|
| nonethewiser wrote:
| Huh. I am working on a little utility to deduplicate csvs using
| sqlite. Seems like this would likely be better.
|
| I used sqlite in the projects name. This makes me think of an
| article I read recently that suggested not using descriptive
| names for projects. For reasons such as this.
| ALittleLight wrote:
| You may want to look at pandas too (unless the issue is your
| CSVs are too large to fit in memory).
| ivvve wrote:
| This is probably dumb intervention but forgive me because it
| made me giddy to find: the pandas drop_duplicates() method is
| pretty great, if you're in a pinch. Again -- forgive me if you
| know about it!
| amelius wrote:
| This is going to fall flat when you try to use multithreading.
| The GIL will rear its head.
| giraffe_lady wrote:
| This is a wrapper around dbm, the unix library? Though having a
| portable interface to that tool is nothing small, and most
| languages don't have one in their standard library. Though I
| think all languages with a stdlib as big as python's probably do.
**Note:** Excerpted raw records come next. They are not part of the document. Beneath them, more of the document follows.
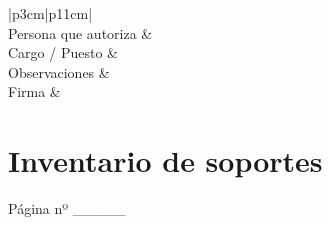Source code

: \documentclass[a4paper,11pt,bibtotoc,noliststotoc]{scrbook}
\begin{document}
\begin{center}
\begin{supertabular}{|p{3cm}|p{11cm}|}
	\hline
	\\
	\hline
	Persona que autoriza &  \\
	\hline
	Cargo / Puesto & \\
	\hline
	Observaciones & \\
	\hline
	Firma & \\
	\hline
\end{supertabular}
\end{center}







\chapter{Inventario de soportes}

\hfill Página nº \_\_\_\_\_
\end{document}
| It's not inherently a python thing though, unless I'm badly
| misunderstanding.
| collyw wrote:
| I look at it the other way, this is the least effort disk
| persistence that I have seen in python. A fair amount of dev
| stuff is reading from disk and putting it into some kind of
| object / dictionary format. I am not really bothered about what
| it uses under the hood (ok it is interesting enough that I have
| looked up DMB). To me the he main appeal of this that you can
| use what appears to be a normal python dictionary and have it
| save to disk with minimal effort. This is a lot less friction
| that using a database.
| giraffe_lady wrote:
| Oh yeah for sure. I don't mean to convey any disdain for dbm
| itself or for having it rolled into the standard library.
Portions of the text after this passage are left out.